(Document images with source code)

[Start of Attachment]

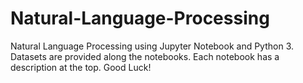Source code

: # Natural-Language-Processing
Natural Language Processing using Jupyter Notebook and Python 3. </br>
Datasets are provided along the notebooks.
Each notebook has a description at the top.
Good Luck!
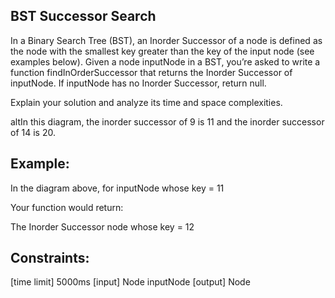## BST Successor Search
In a Binary Search Tree (BST), an Inorder Successor of a node is defined as the node with the smallest key greater than the key of the input node (see examples below). Given a node inputNode in a BST, you’re asked to write a function findInOrderSuccessor that returns the Inorder Successor of inputNode. If inputNode has no Inorder Successor, return null.

Explain your solution and analyze its time and space complexities.

altIn this diagram, the inorder successor of 9 is 11 and the inorder successor of 14 is 20.

## Example:

In the diagram above, for inputNode whose key = 11

Your function would return:

The Inorder Successor node whose key = 12

## Constraints:

[time limit] 5000ms
[input] Node inputNode
[output] Node
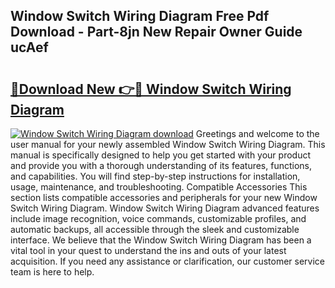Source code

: ## Window Switch Wiring Diagram Free Pdf Download - Part-8jn New Repair Owner Guide ucAef

# <h2><a href="http://dfqu73v.blite.top/?on=Window+Switch+Wiring+Diagram">🔗Download New 👉🔴 Window Switch Wiring Diagram</a></h2>

[![Window Switch Wiring Diagram download](https://i.imgur.com/lujVjoI.png)](http://dfqu73v.blite.top/?on=Window+Switch+Wiring+Diagram)
Greetings and welcome to the user manual for your newly assembled Window Switch Wiring Diagram. This manual is specifically designed to help you get started with your product and provide you with a thorough understanding of its features, functions, and capabilities. You will find step-by-step instructions for installation, usage, maintenance, and troubleshooting. Compatible Accessories This section lists compatible accessories and peripherals for your new Window Switch Wiring Diagram. Window Switch Wiring Diagram advanced features include image recognition, voice commands, customizable profiles, and automatic backups, all accessible through the sleek and customizable interface. We believe that the Window Switch Wiring Diagram has been a vital tool in your quest to understand the ins and outs of your latest acquisition. If you need any assistance or clarification, our customer service team is here to help.
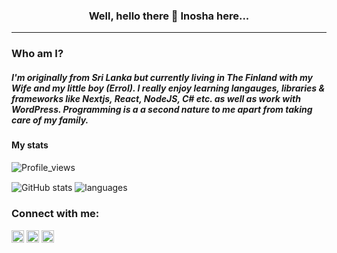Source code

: <h3 align="center"> Well, hello there 👋 Inosha here...</h3>
<hr/>

### Who am I?
<h5 align="left">I'm originally from Sri Lanka but currently living in The Finland with my Wife and my little boy (Errol). I really enjoy learning langauges, libraries & frameworks like Nextjs, React, NodeJS, C# etc. as well as work with WordPress. Programming is a a second nature to me apart from taking care of my family.</h5>
<!--
I'm a tech enthusiast who would like to explore new technologies, not just programming languages but also devices.
I love to share knowledge with the rest of the world, and that's why I write articles and make YouTube videos.
Since I'm (still) learning Software Engineering, I also like to share my code so others can make use of them.
-->
<h4>My stats </h4>

<p align="left"> <img src="https://komarev.com/ghpvc/?username=inosha&label=Profile%20views&color=0e75b6&style=flat" alt="Profile_views" /></p>

<img align="center" src="https://github-readme-stats.vercel.app/api?username=inosha&show_icons=true&include_all_commits=true&theme=dracula" alt="GitHub stats" />
<img align="center" src="https://github-readme-stats.vercel.app/api/top-langs/?username=inosha&&exclude_repo=gnomezgrave&layout=compact&theme=dracula" alt="languages"/>

<h3 align="left">Connect with me:</h3>
<p align="left">

<a href="https://codepen.io/INOSHA-PRIYASHANTHA" target="blank"><img align="center" src="https://raw.githubusercontent.com/rahuldkjain/github-profile-readme-generator/master/src/images/icons/Social/codepen.svg" alt="INOSHA" height="20" width="20" /></a>
<a href="https://linkedin.com/in/inoshapriyashantha" target="blank"><img align="center" src="https://raw.githubusercontent.com/rahuldkjain/github-profile-readme-generator/master/src/images/icons/Social/linked-in-alt.svg" alt="nimohgideon" height="20" width="20" /></a>
<a href="https://stackoverflow.com/23032305/inosha-priyashantha" target="blank"><img align="center" src="https://raw.githubusercontent.com/rahuldkjain/github-profile-readme-generator/master/src/images/icons/Social/stack-overflow.svg" alt="thrilledlokki983" height="20" width="20" /></a>

</p>

<!--

**inosha/inosha** is a ✨ _special_ ✨ repository because its `README.md` (this file) appears on your GitHub profile.

Here are some ideas to get you started:

- 🔭 I’m currently working on ...
- 🌱 I’m currently learning ...
- 👯 I’m looking to collaborate on ...
- 🤔 I’m looking for help with ...
- 💬 Ask me about ...
- 📫 How to reach me: ...
- 😄 Pronouns: ...
- ⚡ Fun fact: ...
-->
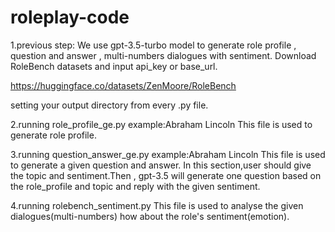 # roleplay-code

1.previous step:
We use gpt-3.5-turbo model to generate role profile , question and answer , multi-numbers dialogues with sentiment. 
Download RoleBench datasets and input api_key or base_url.

https://huggingface.co/datasets/ZenMoore/RoleBench

setting your output directory from every .py file.

2.running role_profile_ge.py
example:Abraham Lincoln
This file is used to generate role profile.

3.running question_answer_ge.py
example:Abraham Lincoln
This file is used to generate a given question and answer.
In this section,user should give the topic and sentiment.Then , gpt-3.5 will generate one question based on the role_profile and topic and reply with the given sentiment.

4.running rolebench_sentiment.py
This file is used to analyse the given dialogues(multi-numbers) how about the role's sentiment(emotion).

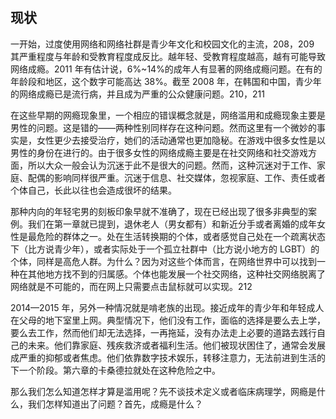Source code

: ## 现状

一开始，过度使用网络和网络社群是青少年文化和校园文化的主流，208，209 其严重程度与年龄和受教育程度成反比。越年轻、受教育程度越高，越有可能导致网络成瘾。2011 年有估计说，6%~14%的成年人有显著的网络成瘾问题。在有的年龄段和地区，这个数字可能高达 38%。截至 2008 年，在韩国和中国，青少年的网络成瘾已是流行病，并且成为严重的公众健康问题。210，211

在这些早期的网瘾现象里，一个相应的错误概念就是，网络滥用和成瘾现象主要是男性的问题。这是错的——两种性别同样存在这种问题。然而这里有一个微妙的事实是，女性更少去接受治疗，她们的活动通常也更加隐秘。在游戏中很多女性是以男性的身份在进行的。由于很多女性的网络成瘾主要是在社交网络和社交游戏方面，所以大众一般会认为沉迷于此不是很大的问题。然而，这种沉迷对于工作、家庭、配偶的影响同样很严重。沉迷于信息、社交媒体，忽视家庭、工作、责任或者个体自己，长此以往也会造成很坏的结果。

那种内向的年轻宅男的刻板印象早就不准确了，现在已经出现了很多非典型的案例。我们在第一章就已提到，退休老人（男女都有）和新近分手或者离婚的成年女性是最危险的群体之一。处在生活转换期的个体，或者感觉自己处在一个疏离状态下（比方说青少年），或者实际处于一个孤立社群中（比方说小地方的 LGBT）的个体，同样是高危人群。为什么？因为对这些个体而言，在网络世界中可以找到一种在其他地方找不到的归属感。个体也能发展一个社交网络，这种社交网络脱离了网络就是不可能的，而在网上只需要点击鼠标就可以实现。212

2014—2015 年，另外一种情况就是啃老族的出现。接近成年的青少年和年轻成人在父母的地下室里上网。典型情况下，他们没有工作，面临的选择是要么去上学，要么去工作，然而他们却无法选择，一再拖延，没有办法走上必要的道路去践行自己的未来。他们靠家庭、残疾救济或者福利生活。他们被现状困住了，通常会发展成严重的抑郁或者焦虑。他们依靠数字技术娱乐，转移注意力，无法前进到生活的下一个阶段。第六章的卡桑德拉就处在这种危险之中。

那么我们怎么知道怎样才算是滥用呢？先不谈技术定义或者临床病理学，网瘾是什么，我们怎样知道出了问题？首先，成瘾是什么？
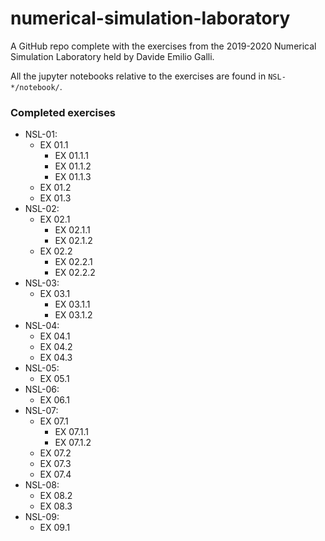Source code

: # numerical-simulation-laboratory
A GitHub repo complete with the exercises from the 2019-2020 Numerical Simulation Laboratory held by Davide Emilio Galli.

All the jupyter notebooks relative to the exercises are found in `NSL-*/notebook/`.

### Completed exercises
* NSL-01:
	- EX 01.1
		- EX 01.1.1
		- EX 01.1.2
		- EX 01.1.3
	- EX 01.2
	- EX 01.3
* NSL-02:
	- EX 02.1
		- EX 02.1.1
		- EX 02.1.2
	- EX 02.2
		- EX 02.2.1
		- EX 02.2.2
* NSL-03:
	- EX 03.1
		- EX 03.1.1
		- EX 03.1.2
* NSL-04:
	- EX 04.1
	- EX 04.2
	- EX 04.3
* NSL-05:
	- EX 05.1
* NSL-06:
	- EX 06.1
* NSL-07:
	- EX 07.1
		- EX 07.1.1
		- EX 07.1.2
	- EX 07.2
	- EX 07.3
	- EX 07.4
* NSL-08:
	- EX 08.2
	- EX 08.3
* NSL-09:
	- EX 09.1
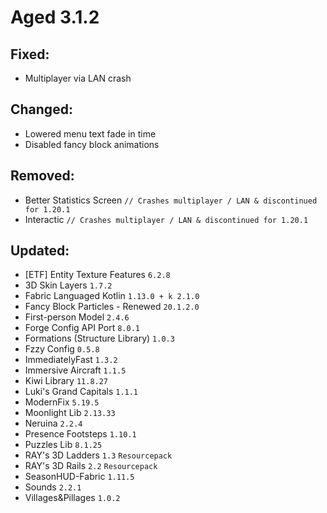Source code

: # Aged 3.1.2

## Fixed:

- Multiplayer via LAN crash

## Changed:

- Lowered menu text fade in time
- Disabled fancy block animations

## Removed:

- Better Statistics Screen `// Crashes multiplayer / LAN & discontinued for 1.20.1`
- Interactic `// Crashes multiplayer / LAN & discontinued for 1.20.1`

## Updated:

- [ETF] Entity Texture Features `6.2.8`
- 3D Skin Layers `1.7.2`
- Fabric Languaged Kotlin `1.13.0 + k 2.1.0`
- Fancy Block Particles - Renewed `20.1.2.0`
- First-person Model `2.4.6`
- Forge Config API Port `8.0.1`
- Formations (Structure Library) `1.0.3`
- Fzzy Config `0.5.8`
- ImmediatelyFast `1.3.2`
- Immersive Aircraft `1.1.5`
- Kiwi Library `11.8.27`
- Luki's Grand Capitals `1.1.1`
- ModernFix `5.19.5`
- Moonlight Lib `2.13.33`
- Neruina `2.2.4`
- Presence Footsteps `1.10.1`
- Puzzles Lib `8.1.25`
- RAY's 3D Ladders `1.3` `Resourcepack`
- RAY's 3D Rails `2.2` `Resourcepack`
- SeasonHUD-Fabric `1.11.5`
- Sounds `2.2.1`
- Villages&Pillages `1.0.2`
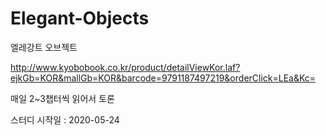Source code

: # Elegant-Objects

엘레강트 오브젝트

http://www.kyobobook.co.kr/product/detailViewKor.laf?ejkGb=KOR&mallGb=KOR&barcode=9791187497219&orderClick=LEa&Kc=


매일 2~3챕터씩 읽어서 토론


스터디 시작일 : 2020-05-24


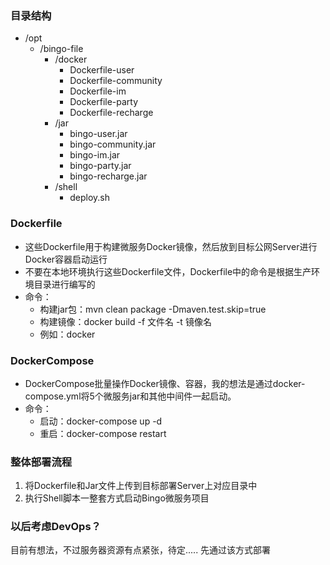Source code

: ### 目录结构

- /opt
    - /bingo-file
        - /docker
            - Dockerfile-user
            - Dockerfile-community
            - Dockerfile-im
            - Dockerfile-party
            - Dockerfile-recharge
        - /jar
            - bingo-user.jar
            - bingo-community.jar
            - bingo-im.jar
            - bingo-party.jar
            - bingo-recharge.jar
        - /shell
            - deploy.sh

### Dockerfile

- 这些Dockerfile用于构建微服务Docker镜像，然后放到目标公网Server进行Docker容器启动运行
- 不要在本地环境执行这些Dockerfile文件，Dockerfile中的命令是根据生产环境目录进行编写的
- 命令：
    - 构建jar包：mvn clean package -Dmaven.test.skip=true
    - 构建镜像：docker build -f 文件名 -t 镜像名
    - 例如：docker

### DockerCompose

- DockerCompose批量操作Docker镜像、容器，我的想法是通过docker-compose.yml将5个微服务jar和其他中间件一起启动。
- 命令：
    - 启动：docker-compose up -d
    - 重启：docker-compose restart

### 整体部署流程

1. 将Dockerfile和Jar文件上传到目标部署Server上对应目录中
2. 执行Shell脚本一整套方式启动Bingo微服务项目

### 以后考虑DevOps？

目前有想法，不过服务器资源有点紧张，待定..... 先通过该方式部署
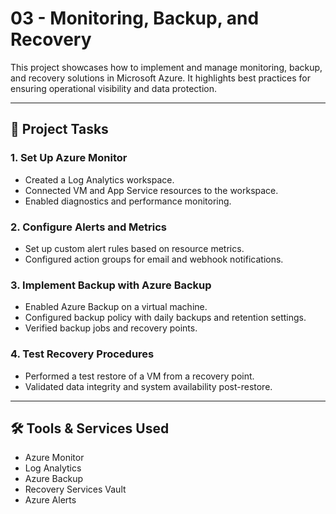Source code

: # 03 - Monitoring, Backup, and Recovery

This project showcases how to implement and manage monitoring, backup, and recovery solutions in Microsoft Azure. It highlights best practices for ensuring operational visibility and data protection.

---

## 🚀 Project Tasks

### 1. Set Up Azure Monitor
- Created a Log Analytics workspace.
- Connected VM and App Service resources to the workspace.
- Enabled diagnostics and performance monitoring.

### 2. Configure Alerts and Metrics
- Set up custom alert rules based on resource metrics.
- Configured action groups for email and webhook notifications.

### 3. Implement Backup with Azure Backup
- Enabled Azure Backup on a virtual machine.
- Configured backup policy with daily backups and retention settings.
- Verified backup jobs and recovery points.

### 4. Test Recovery Procedures
- Performed a test restore of a VM from a recovery point.
- Validated data integrity and system availability post-restore.

---

## 🛠 Tools & Services Used
- Azure Monitor
- Log Analytics
- Azure Backup
- Recovery Services Vault
- Azure Alerts
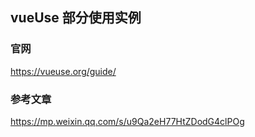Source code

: ## vueUse 部分使用实例

### 官网

https://vueuse.org/guide/

### 参考文章

https://mp.weixin.qq.com/s/u9Qa2eH77HtZDodG4clPOg
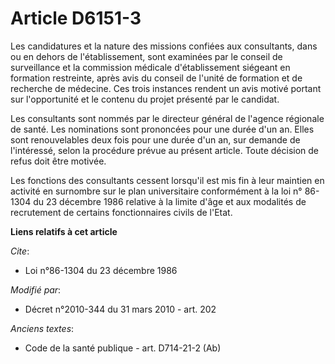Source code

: # Article D6151-3

Les candidatures et la nature des missions confiées aux consultants, dans ou en dehors de l'établissement, sont examinées par
le conseil de surveillance et la commission médicale d'établissement siégeant en formation restreinte, après avis du conseil
de l'unité de formation et de recherche de médecine. Ces trois instances rendent un avis motivé portant sur l'opportunité et
le contenu du projet présenté par le candidat.

Les consultants sont nommés par le directeur général de l'agence régionale de santé. Les nominations sont prononcées pour une
durée d'un an. Elles sont renouvelables deux fois pour une durée d'un an, sur demande de l'intéressé, selon la procédure
prévue au présent article. Toute décision de refus doit être motivée.

Les fonctions des consultants cessent lorsqu'il est mis fin à leur maintien en activité en surnombre sur le plan
universitaire conformément à la loi n° 86-1304 du 23 décembre 1986 relative à la limite d'âge et aux modalités de recrutement
de certains fonctionnaires civils de l'Etat.

**Liens relatifs à cet article**

_Cite_:

  - Loi n°86-1304 du 23 décembre 1986

_Modifié par_:

  - Décret n°2010-344 du 31 mars 2010 - art. 202

_Anciens textes_:

  - Code de la santé publique - art. D714-21-2 (Ab)
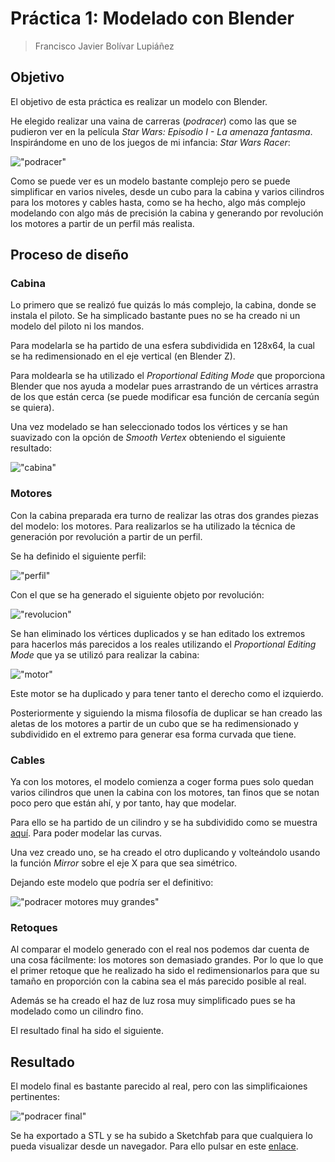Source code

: # Práctica 1: Modelado con Blender

> Francisco Javier Bolívar Lupiáñez

## Objetivo

El objetivo de esta práctica es realizar un modelo con Blender.

He elegido realizar una vaina de carreras (*podracer*) como las que se pudieron ver en la película *Star Wars: Episodio I - La amenaza fantasma*. Inspirándome en uno de los juegos de mi infancia: *Star Wars Racer*:

!["podracer"](img/P1/podracer-real.jpg)

Como se puede ver es un modelo bastante complejo pero se puede simplificar en varios niveles, desde un cubo para la cabina y varios cilindros para los motores y cables hasta, como se ha hecho, algo más complejo modelando con algo más de precisión la cabina y generando por revolución los motores a partir de un perfil más realista.

## Proceso de diseño

### Cabina

Lo primero que se realizó fue quizás lo más complejo, la cabina, donde se instala el piloto. Se ha simplicado bastante pues no se ha creado ni un modelo del piloto ni los mandos.

Para modelarla se ha partido de una esfera subdividida en 128x64, la cual se ha redimensionado en el eje vertical (en Blender Z). 

Para moldearla se ha utilizado el *Proportional Editing Mode* que proporciona Blender que nos ayuda a modelar pues arrastrando de un vértices arrastra de los que están cerca (se puede modificar esa función de cercanía según se quiera).

Una vez modelado se han seleccionado todos los vértices y se han suavizado con la opción de *Smooth Vertex* obteniendo el siguiente resultado:

!["cabina"](img/P1/cabina.png)

### Motores

Con la cabina preparada era turno de realizar las otras dos grandes piezas del modelo: los motores. Para realizarlos se ha utilizado la técnica de generación por revolución a partir de un perfil.

Se ha definido el siguiente perfil:

!["perfil"](img/P1/perfil.png)

Con el que se ha generado el siguiente objeto por revolución:

!["revolucion"](img/P1/revolucion.png)

Se han eliminado los vértices duplicados y se han editado los extremos para hacerlos más parecidos a los reales utilizando el *Proportional Editing Mode* que ya se utilizó para realizar la cabina:

!["motor"](img/P1/motor.png)

Este motor se ha duplicado y para tener tanto el derecho como el izquierdo.

Posteriormente y siguiendo la misma filosofía de duplicar se han creado las aletas de los motores a partir de un cubo que se ha redimensionado y subdividido en el extremo para generar esa forma curvada que tiene.

### Cables

Ya con los motores, el modelo comienza a coger forma pues solo quedan varios cilindros que unen la cabina con los motores, tan finos que se notan poco pero que están ahí, y por tanto, hay que modelar.

Para ello se ha partido de un cilindro y se ha subdividido como se muestra [aquí](https://camo.githubusercontent.com/b6fc7e1e1f3d6d0183cfcbca2ccccd78ca07ecdb/68747470733a2f2f692e737461636b2e696d6775722e636f6d2f7770376c382e676966). Para poder modelar las curvas.

Una vez creado uno, se ha creado el otro duplicando y volteándolo usando la función *Mirror* sobre el eje X para que sea simétrico.

Dejando este modelo que podría ser el definitivo:

!["podracer motores muy grandes"](img/P1/podracer-motores-muy-grandes.png)

### Retoques

Al comparar el modelo generado con el real nos podemos dar cuenta de una cosa fácilmente: los motores son demasiado grandes. Por lo que lo que el primer retoque que he realizado ha sido el redimensionarlos para que su tamaño en proporción con la cabina sea el más parecido posible al real.

Además se ha creado el haz de luz rosa muy simplificado pues se ha modelado como un cilindro fino.

El resultado final ha sido el siguiente.

## Resultado

El modelo final es bastante parecido al real, pero con las simplificaiones pertinentes:

!["podracer final"](img/P1/podracer-final.png)

Se ha exportado a STL y se ha subido a Sketchfab para que cualquiera lo pueda visualizar desde un navegador. Para ello pulsar en este [enlace](https://skfb.ly/6nKTP).

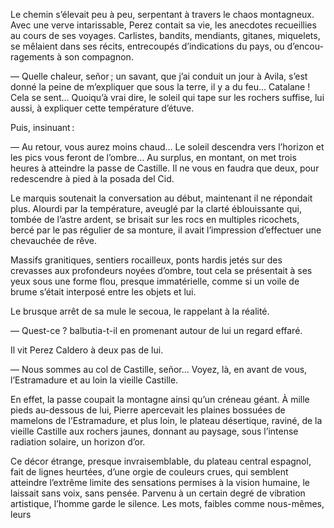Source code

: Le chemin s’élevait peu à peu, serpentant à travers le chaos montagneux.
Avec une verve intarissable, Perez contait sa vie, les anecdotes recueillies
au cours de ses voyages. Carlistes, bandits, mendiants, gitanes, miquelets,
se mêlaient dans ses récits, entrecoupés d’indications du pays, ou d’encou-
ragements à son compagnon.

— Quelle chaleur, señor ; un savant, que j’ai conduit un jour à Avila,
s’est donné la peine de m’expliquer que sous la terre, il y a du feu… Catalane ! Cela se sent… Quoiqu’à vrai dire, le soleil qui tape sur les rochers suffise, lui aussi, à expliquer cette température d’étuve.

Puis, insinuant :

— Au retour, vous aurez moins chaud… Le soleil descendra vers l’horizon et les pics vous feront de l’ombre… Au surplus, en montant, on met
trois heures à atteindre la passe de Castille. Il ne vous en faudra que deux, pour redescendre à pied à la posada del Cid.

Le marquis soutenait la conversation au début, maintenant il ne répondait plus. Alourdi par la température, aveuglé par la clarté éblouissante qui,
tombée de l’astre ardent, se brisait sur les rocs en multiples ricochets,
bercé par le pas régulier de sa monture, il avait l’impression d’effectuer
une chevauchée de rêve.

Massifs granitiques, sentiers rocailleux, ponts hardis jetés sur des crevasses aux profondeurs noyées d’ombre, tout cela se présentait à ses yeux
sous une forme flou, presque immatérielle, comme si un voile de brume
s’était interposé entre les objets et lui.

Le brusque arrêt de sa mule le secoua, le rappelant à la réalité.

— Quest-ce ? balbutia-t-il en promenant autour de lui un regard effaré.

Il vit Perez Caldero à deux pas de lui.

— Nous sommes au col de Castille, señor… Voyez, là, en avant de vous,
l’Estramadure et au loin la vieille Castille.

En effet, la passe coupait la montagne ainsi qu’un créneau géant. À mille
pieds au-dessous de lui, Pierre apercevait les plaines bossuées de mamelons
de l’Estramadure, et plus loin, le plateau désertique, raviné, de la vieille
Castille aux rochers jaunes, donnant au paysage, sous l’intense radiation
solaire, un horizon d’or.

Ce décor étrange, presque invraisemblable, du plateau central espagnol, fait de lignes heurtées, d’une orgie de couleurs crues, qui semblent atteindre l’extrême limite des sensations permises à la vision humaine, le laissait sans
voix, sans pensée. Parvenu à un certain degré de vibration artistique, l’homme garde le silence. Les mots, faibles comme nous-mêmes, leurs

[End of Attachment]

The lines needed run from the first line of the records through the line containing "## BST Successor Search", both included. Restate them word for word, without pictures.

Source code

: # Natural-Language-Processing
Natural Language Processing using Jupyter Notebook and Python 3. </br>
Datasets are provided along the notebooks.
Each notebook has a description at the top.
Good Luck!
## BST Successor Search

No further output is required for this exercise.